Forum Discussion

Wrdlwrmpft's avatar
Wrdlwrmpft
Icon for New Contributor rankNew Contributor
5 years ago

Which CPUs are the fastest for compiling Quartus projects?


Hi,

(I hope that it is not a problem to talk about CPUs from AMD and Intel in an Intel forum... ).

We need to buy a few new workstations exclusively for developing and compiling Quartus projects. The problem is that there are several CPUs which I suspect to be good at this, each one with pros and cons. Which one to buy?

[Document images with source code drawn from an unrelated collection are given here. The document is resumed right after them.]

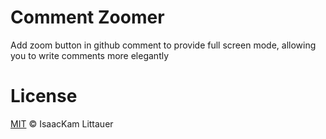 # Comment Zoomer

Add zoom button in github comment to provide full screen mode, 
allowing you to write comments more elegantly

# License

[MIT](https://github.com/isaaxite/comment_zoomer/blob/master/LICENSE) © IsaacKam Littauer
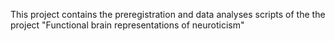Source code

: This project contains the preregistration and data analyses scripts of the the project "Functional brain representations of neuroticism"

Requirements: Minimal Quartus compilation time, ECC RAM (at least 64GB, better 128), budget for one CPU+Mainboard+RAM at most 2000 Dollars. Must be bought until end of this year (so unfortunately no waiting for Intel gen11 and probably Zen3). OS: Latest Linux kernel. No windows, no gaming, no overclocking.

All clock frequencies below are given in turbo mode, because most of the time Quartus only uses a single core for compiling so I think this frequency is the one which matters most. Also because of that, 6 CPU cores should be sufficient. All speed factors (*...) are compared to our Xeons E5-1650 v3.


Current systems:
================

Intel Xeon E5-1650 v3 (Gen4)
6*3,8GHz, L2+L3: 15MB, 64GB DDR4-2133 4-channel, 68GB/s.
Singlethead-Passmark: 1762, Multithread: 8184
Quartus-Compile of a project: 1h 18min

Intel i7-8700 (Gen8)
6*4,6GHz, L2+L3: 12MB, 64GB DDR4-2666 2-channel, 41,6GB/s
Singlethead-Passmark: 2685 (*1.52), Multithread: 13129 (*1.6)
Quartus-Compile of the same project: 1h 01min


CPUs under discussion:
======================

AMD Threadripper 3960X (Zen2)
24*4,5GHz, L3:128MB (8*16M), L2:12MB(24*512k), DDR4-3200, 102,4GB/s, 72xPCIe4
TDP 280 Watt. Singlethread-Passmark: 2706 (*1.54). Multithread: 55672 (*6.8)
Advantages: Very large total cache, fast RAM transfers
Disadvantages: Price, not the fastest clock, power consumption (280W: power supply, cooling).

AMD Ryzen 9 3900XT (Zen2)
12*4,7GHz, L3:64MB(4*16M), L2:6MB(12*512k), DDR4-3200, 51,2GB/s, 28xPCIe4
TDP 105 Watt. Singlethread-passmark: 2798 (*1.59). Multithread: 33266 (*4.06)
Advantages: Large total cache, price, easy upgrade e.g. to 4900X next year
Disadvantage: Slow RAM transfers

Intel Xeon W-1290P (Gen10)
10*5,3GHz, L3+L2:20MB(shared? “smartcache”), DDR4-2933, 45,8GB/s, 20xPCIe3
TDP 125 Watt. Singlethread-passmark: 3140 (*1.78, 3900XT: *1.12) . Multithread 21882 (*2.67)
Advantage: Highest CPU clock, ?shared-cache (?fast L2?)
Disadvantages: Slowest RAM transfers, small total cache

Intel Xeon W-2235 (Gen10)
6*4,6GHz, L3+L2:8,25MB(shared? “smartcache”), DDR4-2933 4-channel, 93,85GB/s, 52xPCIe3
TDP 130 Watt. Singlethread-Passmark: 2709, Multithread: 14890
Advantages: Fast RAM transfers, ?shared-cache (?fast L2?)
Disadvantage: not the fastest clock, very small total cache

AMD EPYC 7262 (Zen2)
8*3,4GHz, L3:128MB(8*16M), L2: 4MB(8*512k), DDR4-3200 8-channel 204,8GB/s, 128*PCIe4
TDP 155 Watt. Singlethread-Passmark: 1939 (*1.10), Multithread: 23771 (*2.83)
Advantages: Very large total cache, very fast RAM transfers
Disadvantage: Very slow clock

(Of course, best would probably be a CPU with few cores, but very fast turbo frequency, large caches per core, and a really fast RAM interface, but such thing does not seem to exist - which one does the best blend?).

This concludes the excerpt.